I learned how to sew and use the sewing machine yesterday. This is what I made! My first real hammock. Next time I'm going to sew some loops on the corners for the rings. Does anyone know where to buy those rings people use for their hammocks? I can't find them. 










Look, its Gizy approved! :lol:


----------



## Forensic (Apr 12, 2007)

I know lots of people use shower hooks, the ones shaped rather like a pear. Instead of loops could you do grommets? Loops would be easily chewed through, I think.


----------



## twilight (Apr 20, 2007)

*blinks* Whats a grommet?


----------



## JennieLove (Jan 2, 2007)

Are you taling about those eyelets? You cant get those at any fabric store I believe.  I just use safty pins.


----------



## Poppyseed (Feb 1, 2007)

I use loops, they work just fine!


----------



## Forensic (Apr 12, 2007)

JennieLove said:


> Are you taling about those eyelets? You cant get those at any fabric store I believe.  I just use safty pins.


Eyelets... grommets... I think they're the same. 

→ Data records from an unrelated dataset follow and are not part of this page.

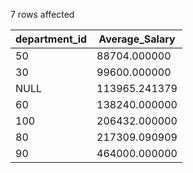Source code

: 7 rows affected

| department_id | Average_Salary |
|---------------|----------------|
| 50            | 88704.000000   |
| 30            | 99600.000000   |
| NULL          | 113965.241379  |
| 60            | 138240.000000  |
| 100           | 206432.000000  |
| 80            | 217309.090909  |
| 90            | 464000.000000  |
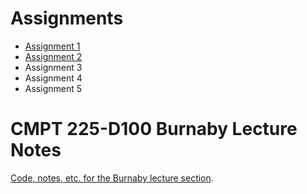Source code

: # Assignments

- [Assignment 1](assignments/a1)
- [Assignment 2](assignments/a2)
- Assignment 3
- Assignment 4
- Assignment 5

# CMPT 225-D100 Burnaby Lecture Notes

[Code, notes, etc. for the Burnaby lecture section](lecture_notes).
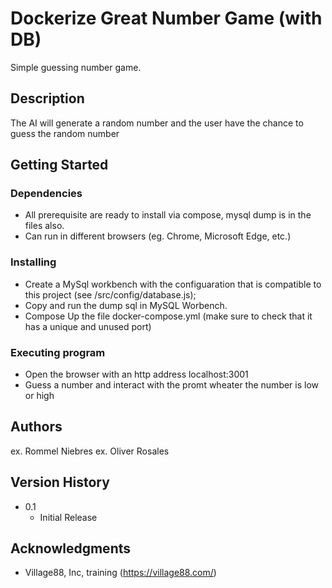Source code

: # Dockerize Great Number Game (with DB)

Simple guessing number game. 

## Description

The AI will generate a random number and the user have the chance to guess the random number

## Getting Started

### Dependencies

* All prerequisite are ready to install via compose, mysql dump is in the files also.
* Can run in different browsers (eg. Chrome, Microsoft Edge, etc.)

### Installing

* Create a MySql workbench with the configuaration that is compatible to this project (see /src/config/database.js);
* Copy and run the dump sql in MySQL Worbench.
* Compose Up the file docker-compose.yml (make sure to check that it has a unique and unused port)

### Executing program

* Open the browser with an http address localhost:3001
* Guess a number and interact with the promt wheater the number is low or high

## Authors

ex. Rommel Niebres
ex. Oliver Rosales  

## Version History

* 0.1
    * Initial Release

## Acknowledgments
* Village88, Inc, training (https://village88.com/)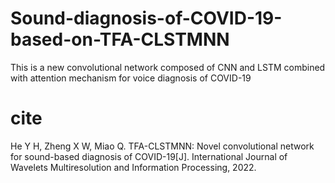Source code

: # Sound-diagnosis-of-COVID-19-based-on-TFA-CLSTMNN
This is a new convolutional network composed of CNN and LSTM combined with attention mechanism for voice diagnosis of COVID-19
# cite
He Y H, Zheng X W, Miao Q. TFA-CLSTMNN: Novel convolutional network for sound-based diagnosis of COVID-19[J]. International Journal of Wavelets Multiresolution and Information Processing, 2022.

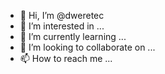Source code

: - 👋 Hi, I’m @dweretec
- 👀 I’m interested in ...
- 🌱 I’m currently learning ...
- 💞️ I’m looking to collaborate on ...
- 📫 How to reach me ...

<!---
dweretec/dweretec is a ✨ special ✨ repository because its `README.md` (this file) appears on your GitHub profile.
You can click the Preview link to take a look at your changes.
--->
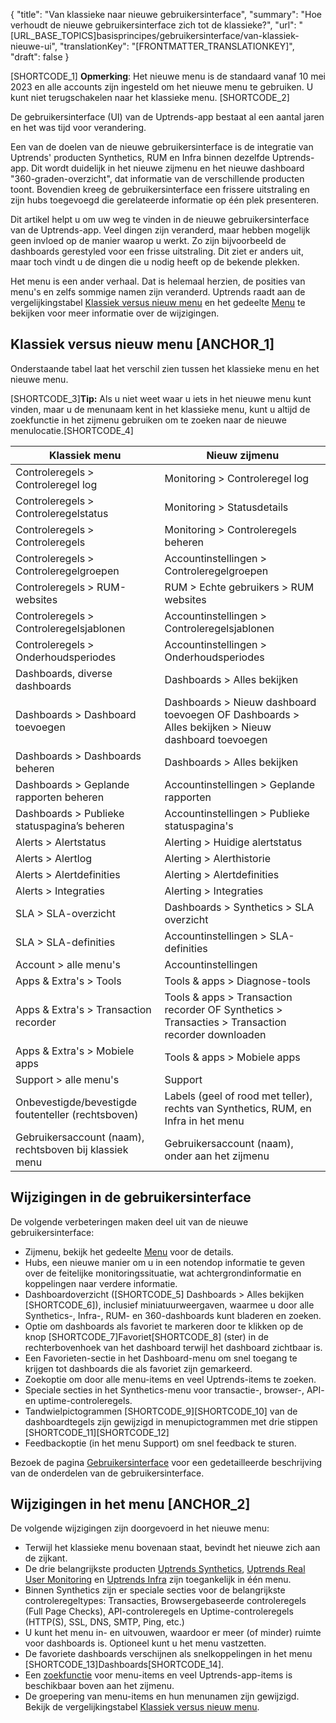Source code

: {
  "title": "Van klassieke naar nieuwe gebruikersinterface",
  "summary": "Hoe verhoudt de nieuwe gebruikersinterface zich tot de klassieke?",
  "url": "[URL_BASE_TOPICS]basisprincipes/gebruikersinterface/van-klassiek-nieuwe-ui",
  "translationKey": "[FRONTMATTER_TRANSLATIONKEY]",
  "draft": false
}

[SHORTCODE_1] **Opmerking**: Het nieuwe menu is de standaard vanaf 10 mei 2023 en alle accounts zijn ingesteld om het nieuwe menu te gebruiken. U kunt niet terugschakelen naar het klassieke menu. [SHORTCODE_2]

De gebruikersinterface (UI) van de Uptrends-app bestaat al een aantal jaren en het was tijd voor verandering. 

Een van de doelen van de nieuwe gebruikersinterface is de integratie van Uptrends' producten Synthetics, RUM en Infra binnen dezelfde Uptrends-app. Dit wordt duidelijk in het nieuwe zijmenu en het nieuwe dashboard "360-graden-overzicht", dat informatie van de verschillende producten toont. Bovendien kreeg de gebruikersinterface een frissere uitstraling en zijn hubs toegevoegd die gerelateerde informatie op één plek presenteren. 

Dit artikel helpt u om uw weg te vinden in de nieuwe gebruikersinterface van de Uptrends-app. Veel dingen zijn veranderd, maar hebben mogelijk geen invloed op de manier waarop u werkt. Zo zijn bijvoorbeeld de dashboards gerestyled voor een frisse uitstraling. Dit ziet er anders uit, maar toch vindt u de dingen die u nodig heeft op de bekende plekken.

Het menu is een ander verhaal. Dat is helemaal herzien, de posities van menu's en zelfs sommige namen zijn veranderd. Uptrends raadt aan de vergelijkingstabel [Klassiek versus nieuw menu]([LINK_URL_1]) en het gedeelte [Menu]([LINK_URL_2]) te bekijken voor meer informatie over de wijzigingen.

## Klassiek versus nieuw menu [ANCHOR_1]

Onderstaande tabel laat het verschil zien tussen het klassieke menu en het nieuwe menu. 

[SHORTCODE_3]**Tip:** Als u niet weet waar u iets in het nieuwe menu kunt vinden, maar u de menunaam kent in het klassieke menu, kunt u altijd de zoekfunctie in het zijmenu gebruiken om te zoeken naar de nieuwe menulocatie.[SHORTCODE_4]

| Klassiek menu                                     | Nieuw zijmenu                                                               |
|--------------------------------------------------|--------------------------------------------------------------------------------|
| Controleregels > Controleregel log                           | Monitoring > Controleregel log                                      |
| Controleregels > Controleregelstatus                        | Monitoring > Statusdetails                                                    |
| Controleregels > Controleregels                              | Monitoring > Controleregels beheren                                                     |
| Controleregels > Controleregelgroepen                        | Accountinstellingen > Controleregelgroepen                                        |
| Controleregels > RUM-websites                          | RUM > Echte gebruikers > RUM websites                                                |
| Controleregels > Controleregelsjablonen                     | Accountinstellingen > Controleregelsjablonen                                     |
| Controleregels > Onderhoudsperiodes                   | Accountinstellingen > Onderhoudsperiodes                                   |
| Dashboards, diverse dashboards                   | Dashboards > Alles bekijken                                                    |
| Dashboards > Dashboard toevoegen                       | Dashboards > Nieuw dashboard toevoegen  OF Dashboards > Alles bekijken >  Nieuw dashboard toevoegen|
| Dashboards > Dashboards beheren                   | Dashboards > Alles bekijken                                                         |
| Dashboards > Geplande rapporten beheren            | Accountinstellingen > Geplande rapporten                                     |
| Dashboards > Publieke statuspagina’s beheren          | Accountinstellingen  > Publieke statuspagina's                                   |
| Alerts > Alertstatus                            | Alerting > Huidige alertstatus                                                |
| Alerts > Alertlog                               | Alerting > Alerthistorie                                                       |
| Alerts > Alertdefinities                       | Alerting > Alertdefinities                                                   |
| Alerts > Integraties                            | Alerting > Integraties                                                        |
| SLA > SLA-overzicht                               | Dashboards > Synthetics > SLA overzicht                        |
| SLA > SLA-definities                            | Accountinstellingen > SLA-definities                                       |
| Account > alle menu's                              | Accountinstellingen                                                         |
| Apps & Extra's > Tools                            | Tools & apps > Diagnose-tools           |
| Apps & Extra's > Transaction recorder             | Tools & apps > Transaction recorder OF Synthetics > Transacties > Transaction recorder downloaden                      |
| Apps & Extra's > Mobiele apps                      | Tools & apps > Mobiele apps                                           |
| Support > alle menu's                              | Support                                                                        |
| Onbevestigde/bevestigde foutenteller (rechtsboven)  | Labels (geel of rood met teller), rechts van Synthetics, RUM, en Infra in het menu           |
| Gebruikersaccount (naam), rechtsboven bij klassiek menu | Gebruikersaccount (naam), onder aan het zijmenu                                     |

## Wijzigingen in de gebruikersinterface

De volgende verbeteringen maken deel uit van de nieuwe gebruikersinterface:

- Zijmenu, bekijk het gedeelte [Menu]([LINK_URL_3]) voor de details.
- Hubs, een nieuwe manier om u in een notendop informatie te geven over de feitelijke monitoringssituatie, wat achtergrondinformatie en koppelingen naar verdere informatie.
- Dashboardoverzicht ([SHORTCODE_5] Dashboards > Alles bekijken [SHORTCODE_6]), inclusief miniatuurweergaven, waarmee u door alle Synthetics-, Infra-, RUM- en 360-dashboards kunt bladeren en zoeken. 
- Optie om dashboards als favoriet te markeren door te klikken op de knop [SHORTCODE_7]Favoriet[SHORTCODE_8] (ster) in de rechterbovenhoek van het dashboard terwijl het dashboard zichtbaar is.
- Een Favorieten-sectie in het Dashboard-menu om snel toegang te krijgen tot dashboards die als favoriet zijn gemarkeerd. 
- Zoekoptie om door alle menu-items en veel Uptrends-items te zoeken.
- Speciale secties in het Synthetics-menu voor transactie-, browser-, API- en uptime-controleregels.
- Tandwielpictogrammen [SHORTCODE_9][SHORTCODE_10] van de dashboardtegels zijn gewijzigd in menupictogrammen met drie stippen [SHORTCODE_11][SHORTCODE_12]
- Feedbackoptie (in het menu Support) om snel feedback te sturen.

Bezoek de pagina [Gebruikersinterface]([LINK_URL_4]) voor een gedetailleerde beschrijving van de onderdelen van de gebruikersinterface.

## Wijzigingen in het menu [ANCHOR_2]

De volgende wijzigingen zijn doorgevoerd in het nieuwe menu:

- Terwijl het klassieke menu bovenaan staat, bevindt het nieuwe zich aan de zijkant. 
- De drie belangrijkste producten [Uptrends Synthetics]([LINK_URL_5]), [Uptrends Real User Monitoring]([LINK_URL_6]) en [Uptrends Infra]([LINK_URL_7]) zijn toegankelijk in één menu.
- Binnen Synthetics zijn er speciale secties voor de belangrijkste controleregeltypes: Transacties, Browsergebaseerde controleregels (Full Page Checks), API-controleregels en Uptime-controleregels (HTTP(S), SSL, DNS, SMTP, Ping, etc.)
- U kunt het menu in- en uitvouwen, waardoor er meer (of minder) ruimte voor dashboards is. Optioneel kunt u het menu vastzetten.
- De favoriete dashboards verschijnen als snelkoppelingen in het menu [SHORTCODE_13]Dashboards[SHORTCODE_14].   
- Een [zoekfunctie]([LINK_URL_8]) voor menu-items en veel Uptrends-app-items is beschikbaar boven aan het zijmenu. 
- De groepering van menu-items en hun menunamen zijn gewijzigd. Bekijk de vergelijkingstabel [Klassiek versus nieuw menu]([LINK_URL_9]). 

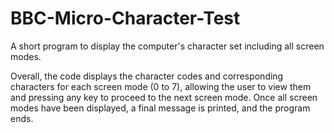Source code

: # BBC-Micro-Character-Test
A short program to display the computer's character set including all screen modes.

Overall, the code displays the character codes and corresponding characters for each screen mode (0 to 7), allowing the user to view them and pressing any key to proceed to the next screen mode. Once all screen modes have been displayed, a final message is printed, and the program ends.
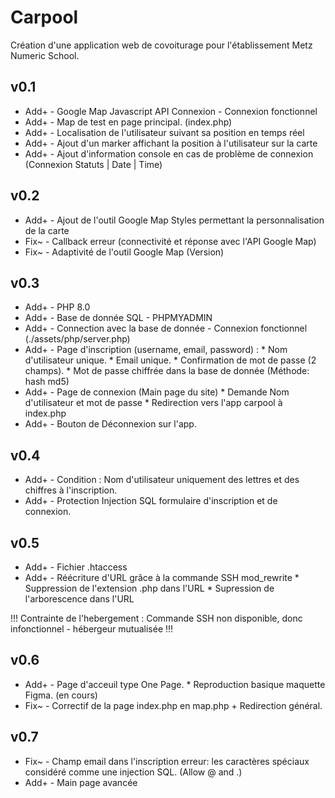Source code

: # Carpool 

Création d'une application web de covoiturage pour l'établissement Metz Numeric School.

## v0.1

* Add+ - Google Map Javascript API Connexion - Connexion fonctionnel
* Add+ - Map de test en page principal. (index.php)
* Add+ - Localisation de l'utilisateur suivant sa position en temps réel
* Add+ - Ajout d'un marker affichant la position à l'utilisateur sur la carte
* Add+ - Ajout d'information console en cas de problème de connexion (Connexion Statuts | Date | Time)

## v0.2

- Add+ - Ajout de l'outil Google Map Styles permettant la personnalisation de la carte
- Fix~ - Callback erreur (connectivité et réponse avec l'API Google Map)
- Fix~ - Adaptivité de l'outil Google Map (Version)

## v0.3

- Add+ - PHP 8.0
- Add+ - Base de donnée SQL - PHPMYADMIN
- Add+ - Connection avec la base de donnée - Connexion fonctionnel (./assets/php/server.php)
- Add+ - Page d'inscription (username, email, password) :
            * Nom d'utilisateur unique.
            * Email unique.
            * Confirmation de mot de passe (2 champs).
            * Mot de passe chiffrée dans la base de donnée (Méthode: hash md5)
- Add+ - Page de connexion (Main page du site)
            * Demande Nom d'utilisateur et mot de passe
            * Redirection vers l'app carpool à index.php
- Add+ - Bouton de Déconnexion sur l'app.

## v0.4

- Add+ - Condition : Nom d'utilisateur uniquement des lettres et des chiffres à l'inscription.
- Add+ - Protection Injection SQL formulaire d'inscription et de connexion.

## v0.5

- Add+ - Fichier .htaccess
- Add+ - Réécriture d'URL grâce à la commande SSH mod_rewrite
        * Suppression de l'extension .php dans l'URL
        * Supression de l'arborescence dans l'URL
        
!!! Contrainte de l'hebergement : Commande SSH non disponible, donc infonctionnel - hébergeur mutualisée !!!

## v0.6

- Add+ - Page d'acceuil type One Page.
       * Reproduction basique maquette Figma. (en cours)
- Fix~ - Correctif de la page index.php en map.php + Redirection général.

## v0.7

- Fix~ - Champ email dans l'inscription erreur: les caractères spéciaux considéré comme une injection SQL. (Allow @ and .)
- Add+ - Main page avancée














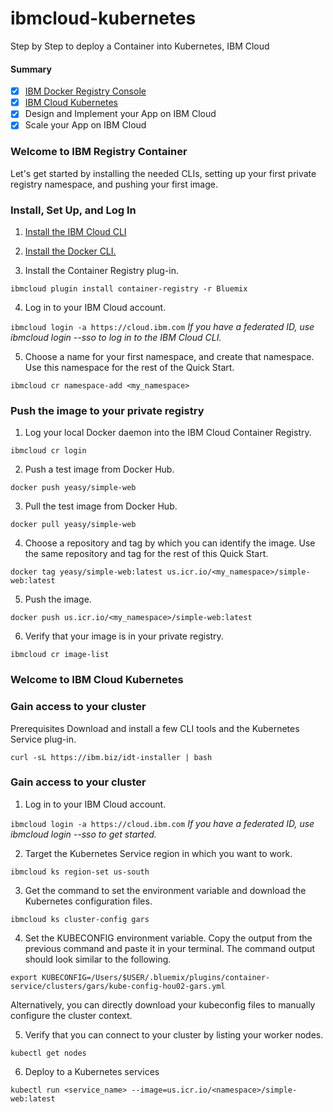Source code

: # ibmcloud-kubernetes
Step by Step to deploy a Container into Kubernetes, IBM Cloud

#### Summary
- [X] [IBM Docker Registry Console](https://cloud.ibm.com/kubernetes/registry/main/images)
- [X] [IBM Cloud Kubernetes](https://cloud.ibm.com/kubernetes/clusters)
- [X] Design and Implement your App on IBM Cloud
- [X] Scale your App on IBM Cloud

### Welcome to IBM Registry Container
Let's get started by installing the needed CLIs, setting up your first private registry namespace, and pushing your first image.

### Install, Set Up, and Log In
1. [Install the IBM Cloud CLI](https://cloud.ibm.com/docs/cli/reference/ibmcloud?topic=cloud-cli-ibmcloud-cli#ibmcloud-cli)

2. [Install the Docker CLI.](https://docs.docker.com/engine/installation/)

3. Install the Container Registry plug-in.

`ibmcloud plugin install container-registry -r Bluemix`

4. Log in to your IBM Cloud account.

`ibmcloud login -a https://cloud.ibm.com`
_If you have a federated ID, use ibmcloud login --sso to log in to the IBM Cloud CLI._

5. Choose a name for your first namespace, and create that namespace. Use this namespace for the rest of the Quick Start.

`ibmcloud cr namespace-add <my_namespace>`

### Push the image to your private registry
1. Log your local Docker daemon into the IBM Cloud Container Registry.

`ibmcloud cr login`

2. Push a test image from Docker Hub.

`docker push yeasy/simple-web`

3. Pull the test image from Docker Hub.

`docker pull yeasy/simple-web`

4. Choose a repository and tag by which you can identify the image. Use the same repository and tag for the rest of this Quick Start.

`docker tag yeasy/simple-web:latest us.icr.io/<my_namespace>/simple-web:latest`

5. Push the image.

`docker push us.icr.io/<my_namespace>/simple-web:latest`

6. Verify that your image is in your private registry.

`ibmcloud cr image-list`

### Welcome to IBM Cloud Kubernetes

### Gain access to your cluster

Prerequisites
Download and install a few CLI tools and the Kubernetes Service plug-in.

`curl -sL https://ibm.biz/idt-installer | bash`

### Gain access to your cluster
1. Log in to your IBM Cloud account.

`ibmcloud login -a https://cloud.ibm.com`
_If you have a federated ID, use ibmcloud login --sso to get started._

2. Target the Kubernetes Service region in which you want to work.

`ibmcloud ks region-set us-south`

3. Get the command to set the environment variable and download the Kubernetes configuration files.

`ibmcloud ks cluster-config gars`

4. Set the KUBECONFIG environment variable. Copy the output from the previous command and paste it in your terminal. The command output should look similar to the following.

`export KUBECONFIG=/Users/$USER/.bluemix/plugins/container-service/clusters/gars/kube-config-hou02-gars.yml`

Alternatively, you can directly download your kubeconfig files to manually configure the cluster context.

5. Verify that you can connect to your cluster by listing your worker nodes.

`kubectl get nodes`

6. Deploy to a Kubernetes services

`kubectl run <service_name> --image=us.icr.io/<namespace>/simple-web:latest`
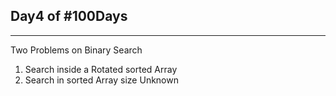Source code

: Day4 of #100Days
-

----------------------------
Two Problems on Binary Search

1. Search inside a Rotated sorted Array
2. Search in sorted Array size Unknown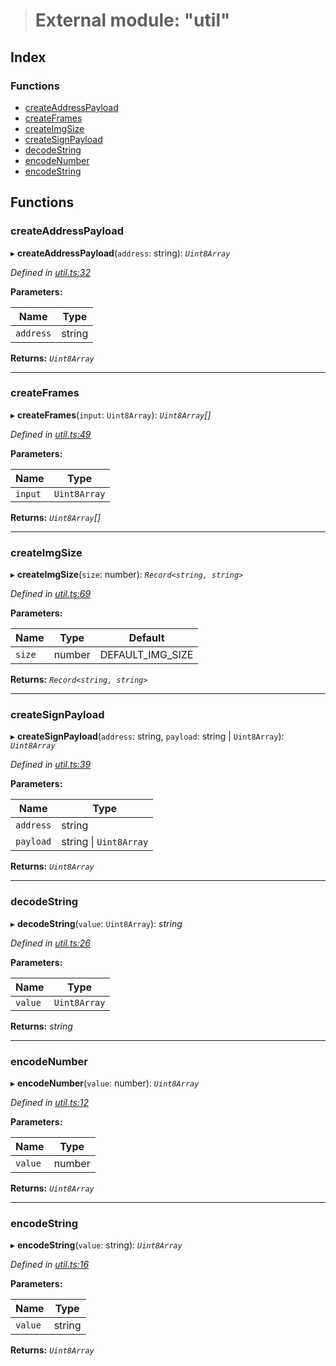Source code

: > # External module: "util"

## Index

### Functions

* [createAddressPayload](_util_.md#createaddresspayload)
* [createFrames](_util_.md#createframes)
* [createImgSize](_util_.md#createimgsize)
* [createSignPayload](_util_.md#createsignpayload)
* [decodeString](_util_.md#decodestring)
* [encodeNumber](_util_.md#encodenumber)
* [encodeString](_util_.md#encodestring)

## Functions

###  createAddressPayload

▸ **createAddressPayload**(`address`: string): *`Uint8Array`*

*Defined in [util.ts:32](https://github.com/polkadot-js/ui/blob/e0e5423/packages/react-qr/src/util.ts#L32)*

**Parameters:**

Name | Type |
------ | ------ |
`address` | string |

**Returns:** *`Uint8Array`*

___

###  createFrames

▸ **createFrames**(`input`: `Uint8Array`): *`Uint8Array`[]*

*Defined in [util.ts:49](https://github.com/polkadot-js/ui/blob/e0e5423/packages/react-qr/src/util.ts#L49)*

**Parameters:**

Name | Type |
------ | ------ |
`input` | `Uint8Array` |

**Returns:** *`Uint8Array`[]*

___

###  createImgSize

▸ **createImgSize**(`size`: number): *`Record<string, string>`*

*Defined in [util.ts:69](https://github.com/polkadot-js/ui/blob/e0e5423/packages/react-qr/src/util.ts#L69)*

**Parameters:**

Name | Type | Default |
------ | ------ | ------ |
`size` | number |  DEFAULT_IMG_SIZE |

**Returns:** *`Record<string, string>`*

___

###  createSignPayload

▸ **createSignPayload**(`address`: string, `payload`: string | `Uint8Array`): *`Uint8Array`*

*Defined in [util.ts:39](https://github.com/polkadot-js/ui/blob/e0e5423/packages/react-qr/src/util.ts#L39)*

**Parameters:**

Name | Type |
------ | ------ |
`address` | string |
`payload` | string \| `Uint8Array` |

**Returns:** *`Uint8Array`*

___

###  decodeString

▸ **decodeString**(`value`: `Uint8Array`): *string*

*Defined in [util.ts:26](https://github.com/polkadot-js/ui/blob/e0e5423/packages/react-qr/src/util.ts#L26)*

**Parameters:**

Name | Type |
------ | ------ |
`value` | `Uint8Array` |

**Returns:** *string*

___

###  encodeNumber

▸ **encodeNumber**(`value`: number): *`Uint8Array`*

*Defined in [util.ts:12](https://github.com/polkadot-js/ui/blob/e0e5423/packages/react-qr/src/util.ts#L12)*

**Parameters:**

Name | Type |
------ | ------ |
`value` | number |

**Returns:** *`Uint8Array`*

___

###  encodeString

▸ **encodeString**(`value`: string): *`Uint8Array`*

*Defined in [util.ts:16](https://github.com/polkadot-js/ui/blob/e0e5423/packages/react-qr/src/util.ts#L16)*

**Parameters:**

Name | Type |
------ | ------ |
`value` | string |

**Returns:** *`Uint8Array`*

I use safety pins as well.


----------



## JennieLove (Jan 2, 2007)

Oh there called grommets too?! Always good to know!


----------



## Forensic (Apr 12, 2007)

I'm pretty sure the only difference is size (eyelets are usually smaller). :lol:


----------



## crapola (Feb 12, 2007)

i use metal curtain split-rings. you should be able to find them in wallyworld, kmart, joannes or michaels.


----------



## rattielover2007 (Aug 30, 2007)

very cute


----------



## twilight (Apr 20, 2007)

hehe, thanks! Oh and thanks for the info everyone. =]


----------



## DonnaK (Feb 8, 2007)

Good job on your first hammock! 

I use eyelets from the fabric section of Walmart. I use the kind that you hammer into place, and haven't had any problems with them so far. Then I use large keyrings and lanyard hooks to hang them.


----------



## lostbutnotforgot (Apr 19, 2007)

The love the colors! I must go search for something like that at the fabric store! Very nice job, btw!


----------



## Lunachick (Aug 15, 2007)

Wow that's a very lovely hammock  Very colourful *jealous* Mine's just black


----------